In [36]:
import re
batRegex = re.compile(r'Bat(wo)?man') # The ()? says this group can appear 0 or 1 times to match; it is optional
mo = batRegex.search('The Adventures of Batman')
print(mo.group())
mo = batRegex.search('The Adventures of Batwoman')
print(mo.group())
However, it cannot match multiple repititions:
In [37]:
mo = batRegex.search('The Adventures of Batwowowowoman')
print(mo.group())
We can use this to find strings that may or may not include elements, like phone numbers with and without area codes.
In [38]:
phoneNumRegex = re.compile(r'\d\d\d\-\d\d\d-\d\d\d\d') # this requires an area code.
mo = phoneNumRegex.search('My number is 415-555-4242') # matches
print(mo.group())
mo2 = phoneNumRegex.search('My number is 555-4242') # will not match
print(mo2)
phoneNumRegex = re.compile(r'(\d\d\d\-)?\d\d\d-\d\d\d\d') # Make first three digits and dash optional
mo = phoneNumRegex.search('My number is 415-555-4242') # matches
print(mo.group())
mo2 = phoneNumRegex.search('My number is 555-4242') # matches
print(mo2.group())
In [39]:
import re
batRegex = re.compile(r'Bat(wo)*man') # The ()* says this group can appear 0 or n times to match
print(batRegex.search('The Adventures of Batwoman').group())
print(batRegex.search('The Adventures of Batwowowowoman').group())
In [40]:
import re
batRegex = re.compile(r'Bat(wo)+man') # The ()+ says this group can appear 1 or n times; it is NOT optional
print(batRegex.search('The Adventures of Batwoman').group())
print(batRegex.search('The Adventures of Batwowowowoman').group())
print(batRegex.search('The Adventures of Batman').group())
All of these characters can be escaped for literal matches:
In [41]:
import re
batRegex = re.compile(r'\+\*\?') # The +,*, and ? are escaped.
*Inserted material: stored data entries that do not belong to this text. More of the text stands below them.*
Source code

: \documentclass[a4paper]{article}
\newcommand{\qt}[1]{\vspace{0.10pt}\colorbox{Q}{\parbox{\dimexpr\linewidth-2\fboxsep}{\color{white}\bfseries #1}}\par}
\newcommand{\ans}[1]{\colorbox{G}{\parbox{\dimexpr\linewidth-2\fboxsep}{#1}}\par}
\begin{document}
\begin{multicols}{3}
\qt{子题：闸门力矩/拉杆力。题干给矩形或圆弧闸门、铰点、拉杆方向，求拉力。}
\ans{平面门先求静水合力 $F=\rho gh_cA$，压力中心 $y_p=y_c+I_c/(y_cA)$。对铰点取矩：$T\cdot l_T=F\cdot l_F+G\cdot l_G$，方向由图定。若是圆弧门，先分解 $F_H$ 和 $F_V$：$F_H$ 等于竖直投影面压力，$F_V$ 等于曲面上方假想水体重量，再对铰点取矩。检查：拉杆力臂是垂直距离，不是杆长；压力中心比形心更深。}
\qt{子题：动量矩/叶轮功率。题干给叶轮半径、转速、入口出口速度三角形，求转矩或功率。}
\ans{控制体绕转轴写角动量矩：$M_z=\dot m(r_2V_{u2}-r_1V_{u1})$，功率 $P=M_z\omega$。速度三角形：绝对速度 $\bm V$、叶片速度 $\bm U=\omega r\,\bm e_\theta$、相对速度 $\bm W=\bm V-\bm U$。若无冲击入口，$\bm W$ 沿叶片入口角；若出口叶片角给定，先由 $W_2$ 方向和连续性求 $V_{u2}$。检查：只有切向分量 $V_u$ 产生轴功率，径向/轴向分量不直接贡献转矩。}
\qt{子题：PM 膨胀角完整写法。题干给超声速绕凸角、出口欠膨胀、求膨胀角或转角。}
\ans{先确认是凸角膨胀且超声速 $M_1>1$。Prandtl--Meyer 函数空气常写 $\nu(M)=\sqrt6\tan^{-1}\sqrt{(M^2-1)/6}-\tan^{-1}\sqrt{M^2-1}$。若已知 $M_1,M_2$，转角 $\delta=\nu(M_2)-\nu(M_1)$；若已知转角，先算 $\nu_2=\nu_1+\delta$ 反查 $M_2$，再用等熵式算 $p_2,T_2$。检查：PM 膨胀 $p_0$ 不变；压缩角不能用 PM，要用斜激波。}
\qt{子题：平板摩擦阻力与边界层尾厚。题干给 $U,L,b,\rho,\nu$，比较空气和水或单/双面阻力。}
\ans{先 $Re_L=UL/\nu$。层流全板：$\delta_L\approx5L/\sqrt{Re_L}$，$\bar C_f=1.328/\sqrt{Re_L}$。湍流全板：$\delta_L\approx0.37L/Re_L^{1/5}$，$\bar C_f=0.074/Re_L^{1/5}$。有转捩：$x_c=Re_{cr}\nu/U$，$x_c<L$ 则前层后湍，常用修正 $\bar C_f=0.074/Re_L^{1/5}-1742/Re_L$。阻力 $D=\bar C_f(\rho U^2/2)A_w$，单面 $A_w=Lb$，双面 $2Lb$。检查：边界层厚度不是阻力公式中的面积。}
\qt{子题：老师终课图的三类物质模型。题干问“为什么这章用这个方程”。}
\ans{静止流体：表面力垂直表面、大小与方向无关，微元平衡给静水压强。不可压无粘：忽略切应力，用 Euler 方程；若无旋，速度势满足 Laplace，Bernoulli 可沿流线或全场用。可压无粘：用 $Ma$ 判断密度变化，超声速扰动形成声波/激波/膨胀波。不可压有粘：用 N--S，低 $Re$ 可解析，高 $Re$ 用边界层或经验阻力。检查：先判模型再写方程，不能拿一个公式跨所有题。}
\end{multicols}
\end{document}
print(batRegex.search('I learned about +*? RegEx syntax').group())
In [42]:
haRegex = re.compile(r'(Ha){3}')
print(haRegex.search('HaHaHa').group())
print(haRegex.search('HaHaHaHa').group()) # Matches only three times, so returns only 3
#print(haRegex.search('HaHa').group()) # No Match
phoneRegex = re.compile(r'((\d)?\d\d\d(\d)?){3}') # Useful to avoid repitition
phoneNumRegex.search('My number is 415-555-4242').group()
Out[42]:
This operator can also take the {x,y} argument to create a minimum or maximum number of repititions.
In [43]:
haRegex = re.compile(r'(Ha){3,5}')
print(haRegex.search('HaHaHa').group())
print(haRegex.search('HaHaHaHa').group())
print(haRegex.search('HaHaHaHaHa').group())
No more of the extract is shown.